Tula Sankranti : Day of farmers

Tula Sankranti is on 17th October in 2013. This is the day when Sun transits into Tula rashi (zodiac sign Libra) and it also marks the beginning of seventh month in the Hindu Solar Calendar. Certain duration of this day is considered auspicious for Dana- Punya activities. 
Goddess of wealth and prosperity: Goddess Lakshmi

Tula Sankranti 


It is the day when Sun transits into Tula Rashi. Tula Sankranti is a major festival of Karnataka and belongs to the Coorg District. Tula Sankranti is a great day for the farmers as then the rice plants (representing Goddess Lakshmi) grow up showing ears of corn in their womb indicating wealth and prosperity.

Tula Sankranti Muhurat 2013

  • Punya Kaal Muhurat= 08:05 - 16:05
  • Duration= 8 Hours 0 Mins
  • Sankranti Moment= 12:05:31
  • Mahapunya Kaal Muhurat= 11:41 - 12:29
  • Duration= 0 Hours 48 Mins

Worshipping Goddess Lakshmi (Goddess of wealth and prosperity)


Goddess Lakshmi is worshipped on this day with the offerings from the paddy field with a belief that huge quantity of corns will be harvested by worshipping the Goddess with faith. The farmers also believe that with this puja they will protect themselves from famine or flood or any loss to their agricultural field and their crops. Various kinds of dishes are prepared and offered to Goddess Lakshmi. With this ritual the farmers satisfy themselves with the hope that there won’t be scarcity of food. 

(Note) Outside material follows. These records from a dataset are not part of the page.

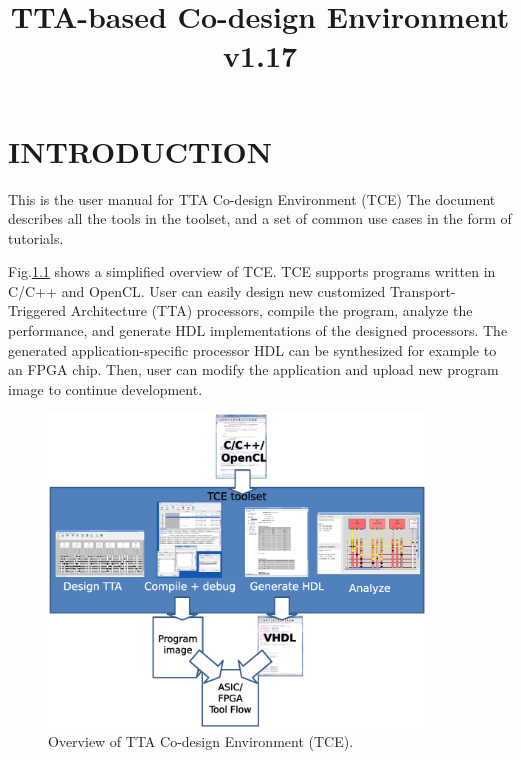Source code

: \documentclass[twoside]{tceusermanual}
\begin{document}
\title{TTA-based Co-design Environment v1.17}
\maketitle

\tableofcontents

\chapter{INTRODUCTION}

This is the user manual for TTA Co-design Environment (TCE)
\cite{tcewww}
The document describes all the tools in the toolset, and a set of common use
cases in the form of tutorials.

Fig.\ref{fig:tce_overview} shows a simplified overview of TCE. TCE supports
programs written in C/C++ and OpenCL. User can easily design new customized
Transport-Triggered Architecture (TTA) processors, compile the program,
analyze the performance, and generate HDL implementations of the designed
processors. The generated application-specific processor HDL can be
synthesized for example to an FPGA chip. Then, user can modify the
application and upload new program image to continue development.

\begin{figure}
  \begin{center}
    \includegraphics[width=10cm]{eps/tce_overview}
    \caption{Overview of TTA Co-design Environment (TCE).}
    \label{fig:tce_overview}
  \end{center}
\end{figure}
\end{document}
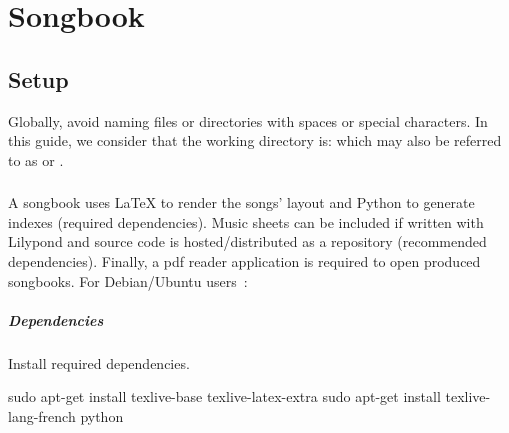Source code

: \chapter{Songbook}
\setcounter{chapter}{1}
\label{chap:songbook}
\minitoc
{}


\section{Setup}
\label{sec:install}

Globally, avoid naming files or directories with spaces or special
characters. In this guide, we consider that the working directory is:
 which may also be referred to as
 or .

\subsection{\linux}

A songbook uses \LaTeX{} to render the songs' layout and Python to
generate indexes (required dependencies). Music sheets can be included
if written with Lilypond and source code is hosted/distributed as a
\git repository (recommended dependencies). Finally, a pdf reader
application is required to open produced songbooks. For Debian/Ubuntu
users~:

\paragraph{Dependencies}

Install required dependencies.
\begin{unix}
  sudo apt-get install texlive-base texlive-latex-extra
  sudo apt-get install texlive-lang-french python
\end{unix}

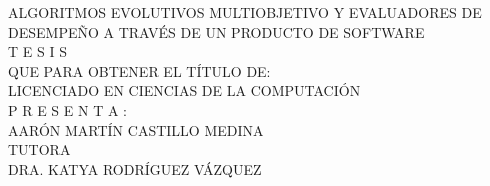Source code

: \documentclass[class=report, crop=false]{standalone}
\begin{document}
\begin{minipage}[c][9.7cm][s]{9.9cm}
{              %
              \uppercase{\large{A}\normalsize{lgoritmos} \large{E}\normalsize{volutivos} \large{M}\normalsize{ultiobjetivo y} \large{E}\normalsize{valuadores de} \large{D}\normalsize{esempeño a} \large{T}\normalsize{ravés de un} \large{P}\normalsize{roducto de} \large{S}\normalsize{oftware}}\\[1.8cm]

              \Huge{T \hspace{1cm} E \hspace{1cm} S \hspace{1cm} I \hspace{1cm} S  }\\[1.6cm]
 
              \normalsize{QUE PARA OBTENER EL TÍTULO DE:}\\[1.5cm]

              \normalsize{\uppercase{Licenciado en Ciencias de la Computación}  }\\[1.1cm]

              \normalsize{P \hspace{2ex} R \hspace{2ex} E \hspace{2ex} S \hspace{2ex} E \hspace{2ex} N \hspace{2ex} T \hspace{2ex} A \hspace{2ex} :}\\[1.5cm]

              \normalsize{\uppercase{Aarón Martín Castillo Medina}  }\\[1.4cm]

              \normalsize{TUTORA  }\\[0.27cm]

              \normalsize{\uppercase{Dra. Katya Rodríguez Vázquez}  }\\[1.4cm]

              \normalsize{\the\year}

      }%

\end{minipage}

\end{document}
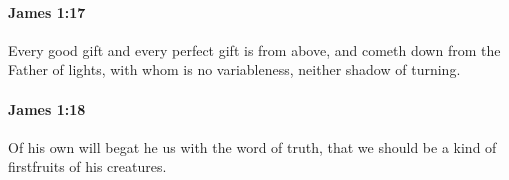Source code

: 		\paragraph{James 1:17} %
			\label{JAMES-1-17}

			Every good gift and every perfect gift is from above, and cometh down from the Father of lights, with whom is no variableness, neither shadow of turning.

			\begin{framed}
			\scriptsize
				\begin{compactdesc}
					\item[SBLG] 
				\end{compactdesc}
			\end{framed}

		\paragraph{James 1:18} %
			\label{JAMES-1-18}

			Of his own will begat he us with the word of truth, that we should be a kind of firstfruits of his creatures.

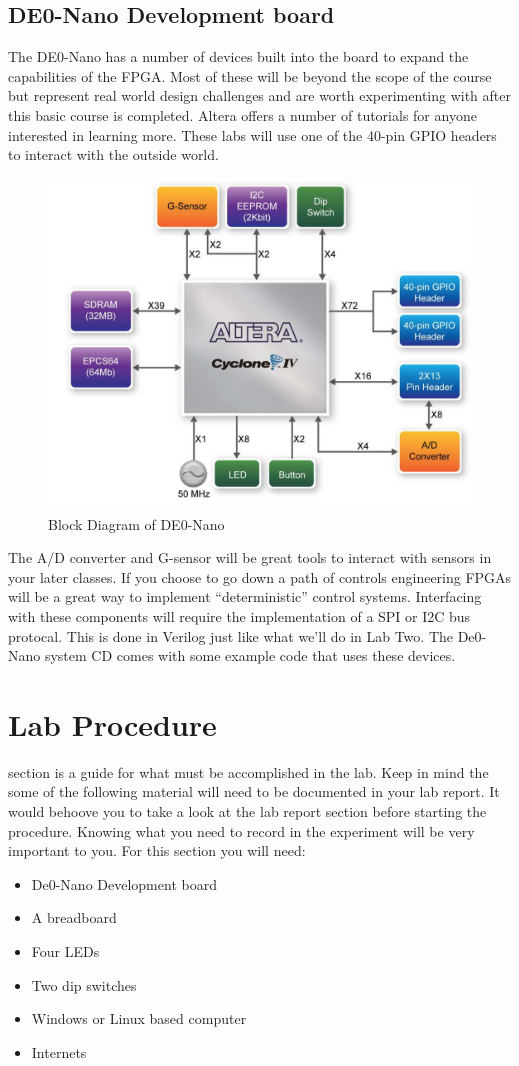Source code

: \documentclass[12pt,journal]{IEEEtran}
\begin{document}
    \subsection{DE0-Nano Development board}
      The DE0-Nano has a number of devices built into the board to expand the capabilities of the FPGA. Most of these will be beyond the scope of the course but represent real world design challenges and are worth experimenting with after this basic course is completed. Altera offers a number of tutorials for anyone interested in learning more. These labs will use one of the 40-pin GPIO headers to interact with the outside world. 
      \begin{figure}[H]
        \includegraphics[width=.48\textwidth]{Images/DEONanoBlockDiagram.png}
        \caption{Block Diagram of DE0-Nano \cite{DE0Manual}}
      \end{figure}
      The A/D converter and G-sensor will be great tools to interact with sensors in your later classes. If you choose to go down a path of controls engineering FPGAs will be a great way to implement ``deterministic'' control systems. Interfacing with these components will require the implementation of a SPI or I2C bus protocal. This is done in Verilog just like what we'll do in Lab Two. The De0-Nano system CD comes with some example code that uses these devices. 
      \clearpage

  \section{Lab Procedure}
     section is a guide for what must be accomplished in the lab. Keep in mind the some of the following material will need to be documented in your lab report. It would behoove you to take a look at the lab report section before starting the procedure. Knowing what you need to record in the experiment will be very important to you. For this section you will need:
    \begin{itemize}
      \item De0-Nano Development board
      \item A breadboard
      \item Four LEDs
      \item Two dip switches
      \item Windows or Linux based computer
      \item Internets
    \end{itemize}
\end{document}
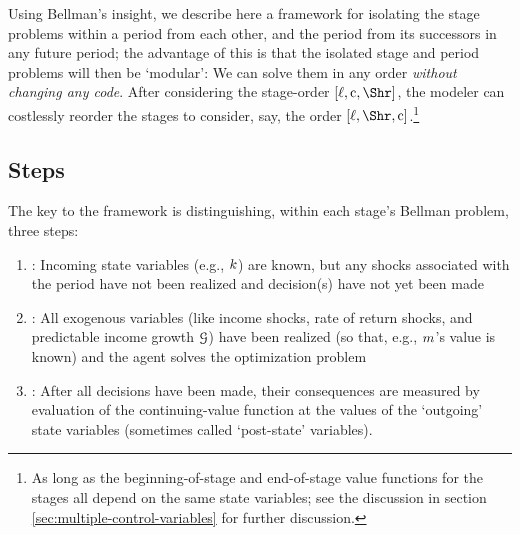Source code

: Using Bellman's insight, we describe here a framework for isolating the {stage} problems within a {period} from each other, and the {period} from its successors in any future {period}; the advantage of this is that the isolated {stage} and {period} problems will then be `modular': We can solve them in any order \textit{without changing any code}. After considering the {stage}-order $[\ell,\cFunc,\Shr]$, the modeler can costlessly reorder the {stage}s to consider, say, the order $[\ell,\Shr,\cFunc]$.\footnote{As long as the beginning-of-{stage} and end-of-{stage} value functions for the {stage}s all depend on the same state variables; see the discussion in section \ref{sec:multiple-control-variables} for further discussion.}

\subsection{Steps}

The key to the framework is distinguishing, within each {stage}'s Bellman problem, three {steps}:

\begin{enumerate}
\item \textbf{\Arrival}: Incoming state variables (e.g., $k$) are known, but any shocks associated with the period have not been realized and decision(s) have not yet been made
\item \textbf{\Decision}: All exogenous variables (like income shocks, rate of return shocks, and predictable income growth $\mathcal{G}$) have been realized (so that, e.g., $m$'s value is known) and the agent solves the optimization problem
\item \textbf{\Continuation}: After all decisions have been made, their consequences are measured by evaluation of the continuing-value function at the values of the `outgoing' state variables (sometimes called `post-state' variables).
\end{enumerate}


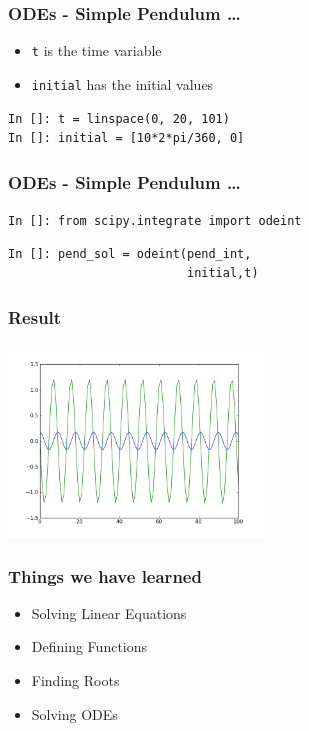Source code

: \documentclass[14pt,compress]{beamer}
\newcounter{time}
\newcommand{\typ}[1]{\lstinline{#1}}
\begin{document}
\begin{frame}[fragile]
\frametitle{ODEs - Simple Pendulum \ldots}
\begin{itemize}
\item \typ{t} is the time variable \\ 
\item \typ{initial} has the initial values
\end{itemize}
\begin{lstlisting}
In []: t = linspace(0, 20, 101)
In []: initial = [10*2*pi/360, 0]
\end{lstlisting} 
\end{frame}

\begin{frame}[fragile]
\frametitle{ODEs - Simple Pendulum \ldots}
\typ{In []: from scipy.integrate import odeint}
\begin{lstlisting}
In []: pend_sol = odeint(pend_int, 
                         initial,t)
\end{lstlisting}
\end{frame}

\begin{frame}[fragile]
\frametitle{Result}
\begin{center}
\includegraphics[height=2in, interpolate=true]{data/ode}  
\end{center}
\end{frame}

\begin{frame}
  \frametitle{Things we have learned}
  \begin{itemize}
  \item Solving Linear Equations
  \item Defining Functions
  \item Finding Roots
  \item Solving ODEs
  \end{itemize}
\end{frame}
\end{document}
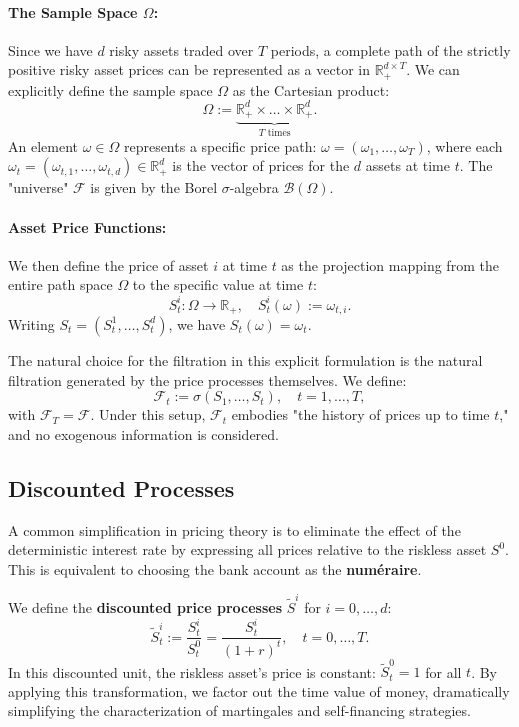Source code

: \paragraph{The Sample Space $\Omega$:}
Since we have $d$ risky assets traded over $T$ periods, a complete path of the strictly positive risky asset prices can be represented as a vector in $\mathbb{R}_+^{d \times T}$. We can explicitly define the sample space $\Omega$ as the Cartesian product:
$$
\Omega := \underbrace{\mathbb{R}_+^d \times \dots \times \mathbb{R}_+^d}_{T \text{ times}}.
$$
An element $\omega \in \Omega$ represents a specific price path: $\omega = (\omega_1, \dots, \omega_T)$, where each $\omega_t = (\omega_{t,1}, \dots, \omega_{t,d}) \in \mathbb{R}_+^d$ is the vector of prices for the $d$ assets at time $t$. The "universe" $\mathcal{F}$ is given by the Borel $\sigma$-algebra $\mathcal{B}(\Omega)$.

\paragraph{Asset Price Functions:}
We then define the price of asset $i$ at time $t$ as the projection mapping from the entire path space $\Omega$ to the specific value at time $t$:
$$
S_t^i : \Omega \to \mathbb{R}_+, \quad S_t^i(\omega) := \omega_{t,i}.
$$
Writing $S_t = (S_t^1, \dots, S_t^d)$, we have $S_t(\omega) = \omega_t$.

The natural choice for the filtration in this explicit formulation is the natural filtration generated by the price processes themselves. We define:
$$
\mathcal{F}_t := \sigma(S_1, \dots, S_t), \quad t = 1, \dots, T,
$$
with $\mathcal{F}_T = \mathcal{F}$. Under this setup, $\mathcal{F}_t$ embodies "the history of prices up to time $t$," and no exogenous information is considered.

\subsection{Discounted Processes}

A common simplification in pricing theory is to eliminate the effect of the deterministic interest rate by expressing all prices relative to the riskless asset $S^0$. This is equivalent to choosing the bank account as the \textbf{numéraire}.

We define the \textbf{discounted price processes} $\tilde{S}^i$ for $i = 0, \dots, d$:
$$
\tilde{S}_t^i := \frac{S_t^i}{S_t^0} = \frac{S_t^i}{(1+r)^t}, \quad t=0, \dots, T.
$$
In this discounted unit, the riskless asset's price is constant: $\tilde{S}_t^0 = 1$ for all $t$. By applying this transformation, we factor out the time value of money, dramatically simplifying the characterization of martingales and self-financing strategies.

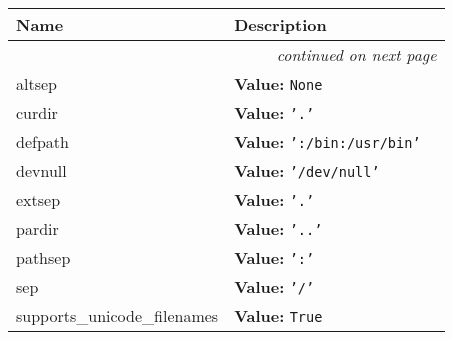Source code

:     \vspace{-1cm}
\hspace{\varindent}\begin{longtable}{|p{\varnamewidth}|p{\vardescrwidth}|l}
\cline{1-2}
\cline{1-2} \centering \textbf{Name} & \centering \textbf{Description}& \\
\cline{1-2}
\endhead\cline{1-2}\multicolumn{3}{r}{\small\textit{continued on next page}}\\\endfoot\cline{1-2}
\endlastfoot\raggedright a\-l\-t\-s\-e\-p\- & \raggedright \textbf{Value:} 
{\tt None}&\\
\cline{1-2}
\raggedright c\-u\-r\-d\-i\-r\- & \raggedright \textbf{Value:} 
{\tt \texttt{'}\texttt{.}\texttt{'}}&\\
\cline{1-2}
\raggedright d\-e\-f\-p\-a\-t\-h\- & \raggedright \textbf{Value:} 
{\tt \texttt{'}\texttt{:/bin:/usr/bin}\texttt{'}}&\\
\cline{1-2}
\raggedright d\-e\-v\-n\-u\-l\-l\- & \raggedright \textbf{Value:} 
{\tt \texttt{'}\texttt{/dev/null}\texttt{'}}&\\
\cline{1-2}
\raggedright e\-x\-t\-s\-e\-p\- & \raggedright \textbf{Value:} 
{\tt \texttt{'}\texttt{.}\texttt{'}}&\\
\cline{1-2}
\raggedright p\-a\-r\-d\-i\-r\- & \raggedright \textbf{Value:} 
{\tt \texttt{'}\texttt{..}\texttt{'}}&\\
\cline{1-2}
\raggedright p\-a\-t\-h\-s\-e\-p\- & \raggedright \textbf{Value:} 
{\tt \texttt{'}\texttt{:}\texttt{'}}&\\
\cline{1-2}
\raggedright s\-e\-p\- & \raggedright \textbf{Value:} 
{\tt \texttt{'}\texttt{/}\texttt{'}}&\\
\cline{1-2}
\raggedright s\-u\-p\-p\-o\-r\-t\-s\-\_\-u\-n\-i\-c\-o\-d\-e\-\_\-f\-i\-l\-e\-n\-a\-m\-e\-s\- & \raggedright \textbf{Value:} 
{\tt True}&\\
\cline{1-2}
\end{longtable}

To download wallpapers of Goddess Lakshmi, click here- Lakshmi Wallpapers

Kaveri Sankramana celebration in Karnataka


In Karnataka this day is celebrated as Kaveri Sankramana in the month of mid- October. The name Kaveri signifies the river Kaveri which flows through the district, beginning from its source at Talakaveri. On this day when Sun enters into Tula Rashi, a fountain (from a small tank) fills the larger holy tank (at Talakaveri) and thousands of devotees gather there to dip in this holy water, also known as ‘tirtha’. The tirtha or the holy water is collected in bottles and is preserved by every home throughout Kodagu. It is believed that a dying person attains moksha and receives heaven if, given a spoonful of this holy water at the time of death.

Married woman wear silk saris and perform puja to a vegetable (usually, coconut or cucumber wrapped in red silk cloth and decorated with jewels and flowers) which symbolizes Goddess Kaveri. The jewel used is mainly ‘Pathak’ also known as Kodava Mangalsutra and this puja is known as Kanni Puje. Areca nut and three sets of betel leaves are placed before the idol of Goddess Kaveri along with glass bangles. Members of the family pray to the Goddess while throwing rice and bowing themselves in front of the idol. Younger members of the family are blessed by the elder members and an elder married woman takes out water from the well to cook food. Food cooked on this day is dosa and vegetable curry and payasam (sweet dish). Only vegetarian food is cooked this day.